La gentrificación no es solo el resultado del mercado; es también el síntoma de una arquitectura fiscal que favorece a quienes lucran con el suelo, los inmuebles y el despojo territorial. Hoy en día, los grandes desarrolladores, fondos de inversión y plataformas digitales operan con mínima regulación y escasa carga tributaria. No existe un impuesto efectivo a la vivienda ociosa, la plusvalía urbana generada por inversión pública no se recupera adecuadamente, y los ingresos por rentas temporales escapan con frecuencia al radar del fisco. Mientras tanto, a millones de personas trabajadoras se les retiene el ISR de manera automática, sin que el Estado logre traducir esa recaudación en una garantía efectiva de su derecho a la vivienda.
Por eso no basta con indignarse, es necesario transformar las reglas del juego. La política fiscal es una herramienta para redistribuir el poder en la ciudad. No puede haber justicia territorial sin justicia fiscal.
En ese sentido, el Gobierno de la Ciudad de México ha dado un paso importante con la publicación del Bando por una Ciudad Habitable y Asequible con Identidad y Arraigo Local (Bando 1), que establece un conjunto de medidas orientadas a limitar el alza de rentas, regular el alquiler temporal, fortalecer la vivienda pública y proteger a los inquilinos frente a los abusos del mercado. La creación de una Defensoría Inquilinaria, el diseño de un índice de precios razonables por zona, la promoción de rentas sociales y la participación comunitaria en el diseño urbano son parte de una hoja de ruta que reconoce el problema y comienza a atacarlo. Pero no es suficiente.
El desafío es estructural y requiere una reforma fiscal progresiva a nivel nacional. Una reforma que grave de forma justa la especulación inmobiliaria, que permita fiscalizar con eficacia las rentas turísticas y que recupere recursos públicos para financiar vivienda digna. Una reforma que incluya mecanismos efectivos para redistribuir el ingreso y ampliar la inversión social en vivienda, no como mercancía, sino como derecho.

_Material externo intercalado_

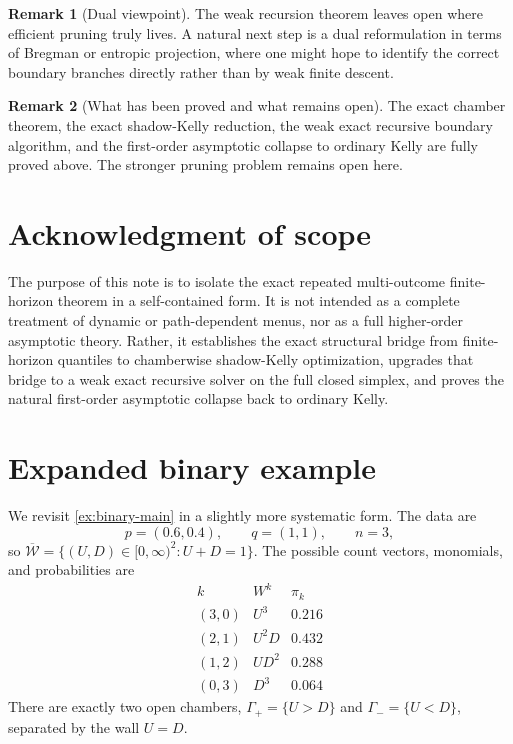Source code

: \documentclass[11pt]{article}
\theoremstyle{definition}
\newtheorem{remark}[remark]{Remark}
\newcommand{\1}{\mathbf{1}}
\begin{document}
\begin{remark}[Dual viewpoint]
The weak recursion theorem leaves open where efficient pruning truly lives. A natural next step is a dual reformulation in terms of Bregman or entropic projection, where one might hope to identify the correct boundary branches directly rather than by weak finite descent.
\end{remark}

\begin{remark}[What has been proved and what remains open]
The exact chamber theorem, the exact shadow-Kelly reduction, the weak exact recursive boundary algorithm, and the first-order asymptotic collapse to ordinary Kelly are fully proved above. The stronger pruning problem remains open here.
\end{remark}

\section*{Acknowledgment of scope}
The purpose of this note is to isolate the exact repeated multi-outcome finite-horizon theorem in a self-contained form. It is not intended as a complete treatment of dynamic or path-dependent menus, nor as a full higher-order asymptotic theory. Rather, it establishes the exact structural bridge from finite-horizon quantiles to chamberwise shadow-Kelly optimization, upgrades that bridge to a weak exact recursive solver on the full closed simplex, and proves the natural first-order asymptotic collapse back to ordinary Kelly.


\appendix

\section{Expanded binary example}\label{app:binary-example}
We revisit \cref{ex:binary-main} in a slightly more systematic form. The data are
\[
p=(0.6,0.4),\qquad q=(1,1),\qquad n=3,
\]
so $\overline{\mathcal W}=\{(U,D)\in[0,\infty)^2:U+D=1\}$. The possible count vectors, monomials, and probabilities are
\[
\begin{array}{c|c|c}
k & W^k & \pi_k \\ \hline
(3,0) & U^3 & 0.216 \\
(2,1) & U^2D & 0.432 \\
(1,2) & UD^2 & 0.288 \\
(0,3) & D^3 & 0.064
\end{array}
\]
There are exactly two open chambers, $\Gamma_+=\{U>D\}$ and $\Gamma_-=\{U<D\}$, separated by the wall $U=D$.
\end{document}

¿Es posible hacerlo sin vulnerar derechos fundamentales ni ahuyentar inversiones? Sí, si se hace con inteligencia fiscal, legalidad, participación ciudadana y voluntad política. Se trata de garantizar reglas claras, eliminar privilegios indebidos y recuperar para el interés público aquello que hoy es capturado por intereses privados. No se trata de eliminar la inversión, sino de orientarla hacia un modelo de ciudad más justo, donde los beneficios urbanos no se concentren en unos cuantos.
Una posible ruta para ello comienza con una revisión integral del sistema de impuestos a la propiedad y al ingreso por renta, acompañada de una armonización legal que permita incorporar criterios de progresividad y capacidad contributiva, y cerrar las puertas a los vacíos que hoy aprovechan quienes concentran el suelo urbano. El poder legislativo tiene en sus manos una parte sustancial de este camino.
La protesta del domingo es también un llamado a ese debate de fondo. No se trata solo de contener la gentrificación en ciertos barrios, sino de recuperar la ciudad como un espacio común, construido por quienes la habitan y no por quienes la explotan como negocio. La reforma fiscal que necesitamos es aquella que permita sostener políticas públicas con perspectiva de derechos y que devuelva al Estado la capacidad de garantizar lo que hoy se reclama en las calles. La realidad se transforma cambiando las condiciones materiales.